Details of what was billed in London and Dublin as only one of several meetings were being settled as Cardinal Cahal Daly, Archbishop of Armagh, used his considerable influence to declare that it was now possible for the two governments 'to produce a formula which can lead to a final end to violence'.
Cardinal Daly told a meeting of MPs and peers at Westminster last night that 'it is not impossible and indeed . . . not even inordinately difficult' for London and Dublin to agree such a formula 'and yet be completely consistent with the well-established existing policies of each.'
In his closely-argued address, which showed that he had been well informed on recent negotiations, Cardinal Daly, who has consistently opposed IRA violence, said 'now is the time and now is the chance' for the republican movement to end violence permanently and commit itself to the democratic process.
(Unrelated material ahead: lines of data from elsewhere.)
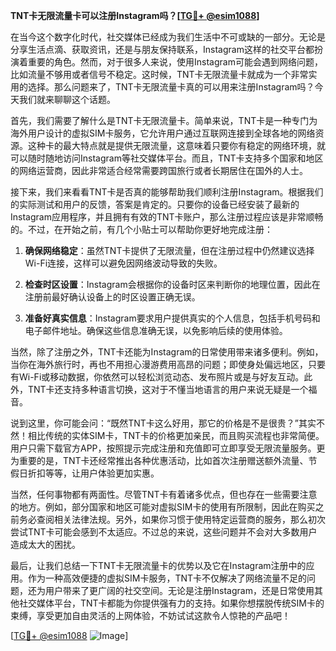 **TNT卡无限流量卡可以注册Instagram吗？[[TG💪+ @esim1088](https://t.me/s/esim1088)]**

在当今这个数字化时代，社交媒体已经成为我们生活中不可或缺的一部分。无论是分享生活点滴、获取资讯，还是与朋友保持联系，Instagram这样的社交平台都扮演着重要的角色。然而，对于很多人来说，使用Instagram可能会遇到网络问题，比如流量不够用或者信号不稳定。这时候，TNT卡无限流量卡就成为一个非常实用的选择。那么问题来了，TNT卡无限流量卡真的可以用来注册Instagram吗？今天我们就来聊聊这个话题。

首先，我们需要了解什么是TNT卡无限流量卡。简单来说，TNT卡是一种专门为海外用户设计的虚拟SIM卡服务，它允许用户通过互联网连接到全球各地的网络资源。这种卡的最大特点就是提供无限流量，这意味着只要你有稳定的网络环境，就可以随时随地访问Instagram等社交媒体平台。而且，TNT卡支持多个国家和地区的网络运营商，因此非常适合经常需要跨国旅行或者长期居住在国外的人士。

接下来，我们来看看TNT卡是否真的能够帮助我们顺利注册Instagram。根据我们的实际测试和用户的反馈，答案是肯定的。只要你的设备已经安装了最新的Instagram应用程序，并且拥有有效的TNT卡账户，那么注册过程应该是非常顺畅的。不过，在开始之前，有几个小贴士可以帮助你更好地完成注册：

1. **确保网络稳定**：虽然TNT卡提供了无限流量，但在注册过程中仍然建议选择Wi-Fi连接，这样可以避免因网络波动导致的失败。
   
2. **检查时区设置**：Instagram会根据你的设备时区来判断你的地理位置，因此在注册前最好确认设备上的时区设置正确无误。

3. **准备好真实信息**：Instagram要求用户提供真实的个人信息，包括手机号码和电子邮件地址。确保这些信息准确无误，以免影响后续的使用体验。

当然，除了注册之外，TNT卡还能为Instagram的日常使用带来诸多便利。例如，当你在海外旅行时，再也不用担心漫游费用高昂的问题；即使身处偏远地区，只要有Wi-Fi或移动数据，你依然可以轻松浏览动态、发布照片或是与好友互动。此外，TNT卡还支持多种语言切换，这对于不懂当地语言的用户来说无疑是一个福音。

说到这里，你可能会问：“既然TNT卡这么好用，那它的价格是不是很贵？”其实不然！相比传统的实体SIM卡，TNT卡的价格更加亲民，而且购买流程也非常简便。用户只需下载官方APP，按照提示完成注册和充值即可立即享受无限流量服务。更为重要的是，TNT卡还经常推出各种优惠活动，比如首次注册赠送额外流量、节假日折扣等等，让用户体验更加实惠。

当然，任何事物都有两面性。尽管TNT卡有着诸多优点，但也存在一些需要注意的地方。例如，部分国家和地区可能对虚拟SIM卡的使用有所限制，因此在购买之前务必查阅相关法律法规。另外，如果你习惯于使用特定运营商的服务，那么初次尝试TNT卡可能会感到不太适应。不过总的来说，这些问题并不会对大多数用户造成太大的困扰。

最后，让我们总结一下TNT卡无限流量卡的优势以及它在Instagram注册中的应用。作为一种高效便捷的虚拟SIM卡服务，TNT卡不仅解决了网络流量不足的问题，还为用户带来了更广阔的社交空间。无论是注册Instagram，还是日常使用其他社交媒体平台，TNT卡都能为你提供强有力的支持。如果你想摆脱传统SIM卡的束缚，享受更加自由灵活的上网体验，不妨试试这款令人惊艳的产品吧！

[[TG💪+ @esim1088](https://t.me/s/esim1088) ![Image](https://i.postimg.cc/4NQfJmqS/Snipaste-2025-05-13-00-14-12.png)]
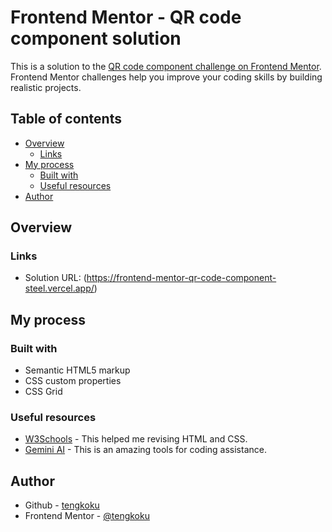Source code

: # Frontend Mentor - QR code component solution

This is a solution to the [QR code component challenge on Frontend Mentor](https://www.frontendmentor.io/challenges/qr-code-component-iux_sIO_H). Frontend Mentor challenges help you improve your coding skills by building realistic projects. 

## Table of contents

- [Overview](#overview)
  - [Links](#links)
- [My process](#my-process)
  - [Built with](#built-with)
  - [Useful resources](#useful-resources)
- [Author](#author)

## Overview

### Links

- Solution URL: (https://frontend-mentor-qr-code-component-steel.vercel.app/)

## My process

### Built with

- Semantic HTML5 markup
- CSS custom properties
- CSS Grid

### Useful resources

- [W3Schools](https://www.w3schools.com/html/default.asp) - This helped me revising HTML and CSS.
- [Gemini AI](https://gemini.google.com/) - This is an amazing tools for coding assistance.

## Author

- Github - [tengkoku](https://github.com/tengkoku)
- Frontend Mentor - [@tengkoku](https://www.frontendmentor.io/profile/tengkoku)
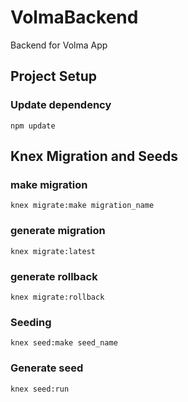 # VolmaBackend
Backend for Volma App

## Project Setup
### Update dependency
`npm update`

## Knex Migration and Seeds
### make migration
`knex migrate:make migration_name`

### generate migration
`knex migrate:latest`

### generate rollback
`knex migrate:rollback`

### Seeding
`knex seed:make seed_name`

### Generate seed
`knex seed:run `
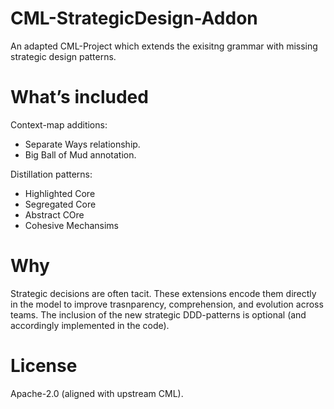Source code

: # CML-StrategicDesign-Addon
An adapted CML-Project which extends the exisitng grammar with missing strategic design patterns.

# What’s included
Context-map additions:
- Separate Ways relationship.
- Big Ball of Mud annotation.
  
Distillation patterns:
- Highlighted Core
- Segregated Core
- Abstract COre
- Cohesive Mechansims


# Why
Strategic decisions are often tacit. These extensions encode them directly in the model to improve trasnparency, comprehension, and evolution across teams.
The inclusion of the new strategic DDD-patterns is optional (and accordingly implemented in the code).

# License
Apache-2.0 (aligned with upstream CML).
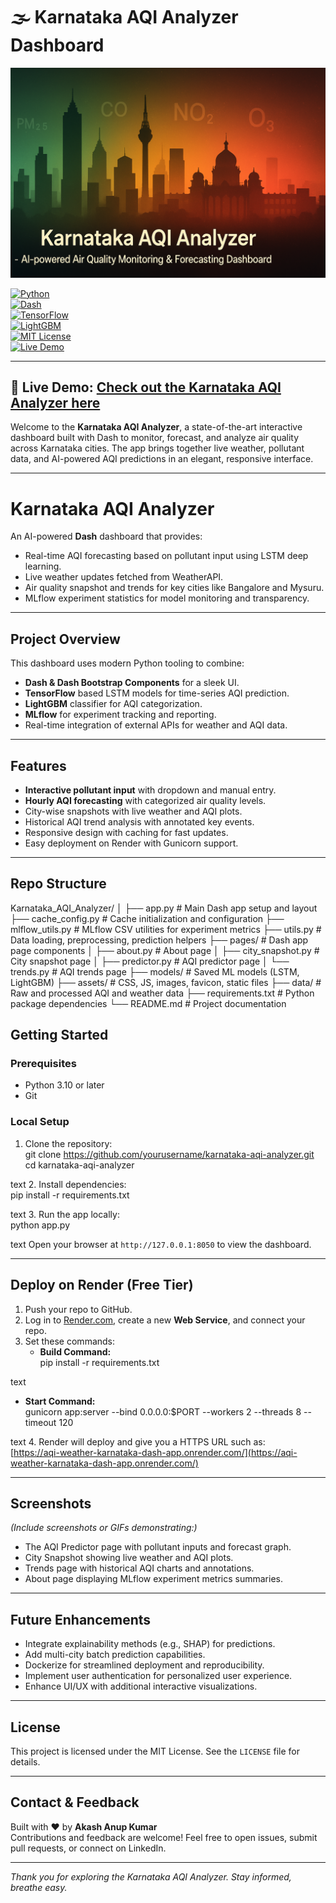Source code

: # 🌫 Karnataka AQI Analyzer Dashboard  
![Karnataka AQI Analyzer Banner](./karnataka_aqi_banner.png)


[![Python](https://img.shields.io/badge/python-3.10%2B-blue.svg)]()  
[![Dash](https://img.shields.io/badge/Dash-v2.10-blue.svg)]()  
[![TensorFlow](https://img.shields.io/badge/TensorFlow-v2.13-orange.svg)]()  
[![LightGBM](https://img.shields.io/badge/LightGBM-v3.3-green.svg)]()  
[![MIT License](https://img.shields.io/badge/license-MIT-green.svg)]()  
[![Live Demo](https://img.shields.io/badge/Live%20Demo-Deployed%20on%20Render-brightgreen)](https://aqi-weather-karnataka-dash-app.onrender.com/)  

---

## 🚀 Live Demo: [Check out the Karnataka AQI Analyzer here](https://aqi-weather-karnataka-dash-app.onrender.com/)

Welcome to the **Karnataka AQI Analyzer**, a state-of-the-art interactive dashboard built with Dash to monitor, forecast, and analyze air quality across Karnataka cities. The app brings together live weather, pollutant data, and AI-powered AQI predictions in an elegant, responsive interface.

---

# Karnataka AQI Analyzer  

An AI-powered **Dash** dashboard that provides:  
- Real-time AQI forecasting based on pollutant input using LSTM deep learning.  
- Live weather updates fetched from WeatherAPI.  
- Air quality snapshot and trends for key cities like Bangalore and Mysuru.  
- MLflow experiment statistics for model monitoring and transparency.  

---

## Project Overview

This dashboard uses modern Python tooling to combine:  
- **Dash & Dash Bootstrap Components** for a sleek UI.  
- **TensorFlow** based LSTM models for time-series AQI prediction.  
- **LightGBM** classifier for AQI categorization.  
- **MLflow** for experiment tracking and reporting.  
- Real-time integration of external APIs for weather and AQI data.  

---

## Features  

- **Interactive pollutant input** with dropdown and manual entry.  
- **Hourly AQI forecasting** with categorized air quality levels.  
- City-wise snapshots with live weather and AQI plots.  
- Historical AQI trend analysis with annotated key events.  
- Responsive design with caching for fast updates.  
- Easy deployment on Render with Gunicorn support.  

---

## Repo Structure  

Karnataka_AQI_Analyzer/
│
├── app.py                      # Main Dash app setup and layout
├── cache_config.py             # Cache initialization and configuration
├── mlflow_utils.py             # MLflow CSV utilities for experiment metrics
├── utils.py                    # Data loading, preprocessing, prediction helpers
├── pages/                      # Dash app page components
│   ├── about.py                # About page
│   ├── city_snapshot.py        # City snapshot page
│   ├── predictor.py            # AQI predictor page
│   └── trends.py               # AQI trends page
├── models/                     # Saved ML models (LSTM, LightGBM)
├── assets/                     # CSS, JS, images, favicon, static files
├── data/                       # Raw and processed AQI and weather data
├── requirements.txt            # Python package dependencies
└── README.md                   # Project documentation



## Getting Started  

### Prerequisites  
- Python 3.10 or later  
- Git  

### Local Setup  

1. Clone the repository:  
git clone https://github.com/yourusername/karnataka-aqi-analyzer.git
cd karnataka-aqi-analyzer

text
2. Install dependencies:  
pip install -r requirements.txt

text
3. Run the app locally:  
python app.py

text
Open your browser at `http://127.0.0.1:8050` to view the dashboard.

---

## Deploy on Render (Free Tier)  

1. Push your repo to GitHub.  
2. Log in to [Render.com](https://render.com/), create a new **Web Service**, and connect your repo.  
3. Set these commands:  
   - **Build Command:**  
pip install -r requirements.txt

text
- **Start Command:**  
gunicorn app:server --bind 0.0.0.0:$PORT --workers 2 --threads 8 --timeout 120

text
4. Render will deploy and give you a HTTPS URL such as:  
[https://aqi-weather-karnataka-dash-app.onrender.com/](https://aqi-weather-karnataka-dash-app.onrender.com/)

---

## Screenshots  

*(Include screenshots or GIFs demonstrating:)*  
- The AQI Predictor page with pollutant inputs and forecast graph.  
- City Snapshot showing live weather and AQI plots.  
- Trends page with historical AQI charts and annotations.  
- About page displaying MLflow experiment metrics summaries.

---

## Future Enhancements  

- Integrate explainability methods (e.g., SHAP) for predictions.  
- Add multi-city batch prediction capabilities.  
- Dockerize for streamlined deployment and reproducibility.  
- Implement user authentication for personalized user experience.  
- Enhance UI/UX with additional interactive visualizations.

---

## License  

This project is licensed under the MIT License. See the `LICENSE` file for details.

---

## Contact & Feedback  

Built with ❤️ by **Akash Anup Kumar**  
Contributions and feedback are welcome! Feel free to open issues, submit pull requests, or connect on LinkedIn.

---

*Thank you for exploring the Karnataka AQI Analyzer. Stay informed, breathe easy.*  
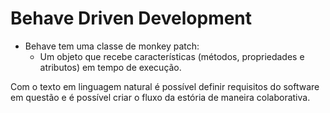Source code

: # Behave Driven Development

- Behave tem uma classe de monkey patch:
    - Um objeto que recebe características (métodos, propriedades e atributos) em tempo de execução.
    

Com o texto em linguagem natural é possível definir requisitos do software em questão e é possível criar o fluxo da estória de maneira colaborativa.
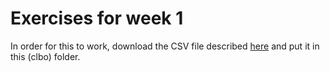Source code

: # Exercises for week 1
In order for this to work, download the CSV file described [here](https://github.com/clbokea/socialdata2024/blob/week1/lectures/Week1.ipynb) and put it in this (clbo) folder.
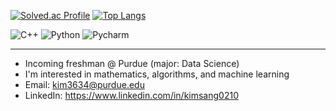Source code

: [![Solved.ac Profile](http://mazassumnida.wtf/api/generate_badge?boj=ilksh)](https://solved.ac/ilksh)
[![Top Langs](https://github-readme-stats.vercel.app/api/top-langs/?username=ilksh&layout=compact)](https://github.com/ilksh/github-readme-stats)

![C++](https://img.shields.io/badge/C++-00599C.svg?&style=for-the-badge&logo=C++&logocolor=blue)
![Python](https://img.shields.io/badge/Python-3776AB.svg?&style=for-the-badge&logo=%20Python&logocolor=white)
![Pycharm](https://img.shields.io/badge/Pycharm-000000.svg?&style=for-the-badge&logo=%Pycharm&logocolor=white)

---
- Incoming freshman @ Purdue (major: Data Science)
- I'm interested in mathematics, algorithms, and machine learning
- Email: kim3634@purdue.edu
- LinkedIn: https://www.linkedin.com/in/kimsang0210
<!--
**ilksh/ilksh** is a ✨ _special_ ✨ repository because its `README.md` (this file) appears on your GitHub profile.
'They have now, as never before, an opportunity hitherto closed to them to enter fully into that democratic process. If they lose this opportunity it may never come again.'
After continual telephone traffic between the two capitals, Downing Street announced yesterday that Mr Major accompanied by Sir Patrick Mayhew, the Secretary of state for Northern Ireland - and for the first time in such talks - Douglas Hurd, the Foreign Secretary, would be travelling to Dublin for the one-day meeting tomorrow.
The statement said the meeting would lead to further ones, for example during the European councils in Brussels next week.
Downing Street last night dismissed as 'complete rubbish' an IRA claim that the Government had offered to take a Sinn Fein delegation to Scotland or Scandinavia for two weeks of intensive talks during a temporary IRA ceasefire.
The Government later eliminated a crucial textual inconsistency in its version of its secret contacts with the IRA by amending documents which it had placed in the House of Commons library. It blamed transcription and typing errors. The inconsistency had cast doubt on the accuracy of the documents.
Mr Reynolds, who announced the downgrading of tomorrow's meeting from a full summit, confirmed he was pressing London for a firm declaration on the future of Ireland.
Earlier, Dublin sources suggested that Irish demands for British recognition of the right of 'self-determination' for all the Irish people were the crucial sticking point in framing a communique. Mr Reynolds said he wanted the self-determination recognition included in a peace initiative communique to follow eventual agreement on Ulster between himself and Mr Major.
Mr Reynolds, explaining in the Dail why the governments no longer saw the meeting as a full-blown summit, said: 'I am not interested in having a meeting for a meeting's sake, or getting involved in a meeting that could not produce any worthwhile conclusion.'
Downing Street played down the significance of the conversation on Ulster last week between President Bill Clinton and Mr Major.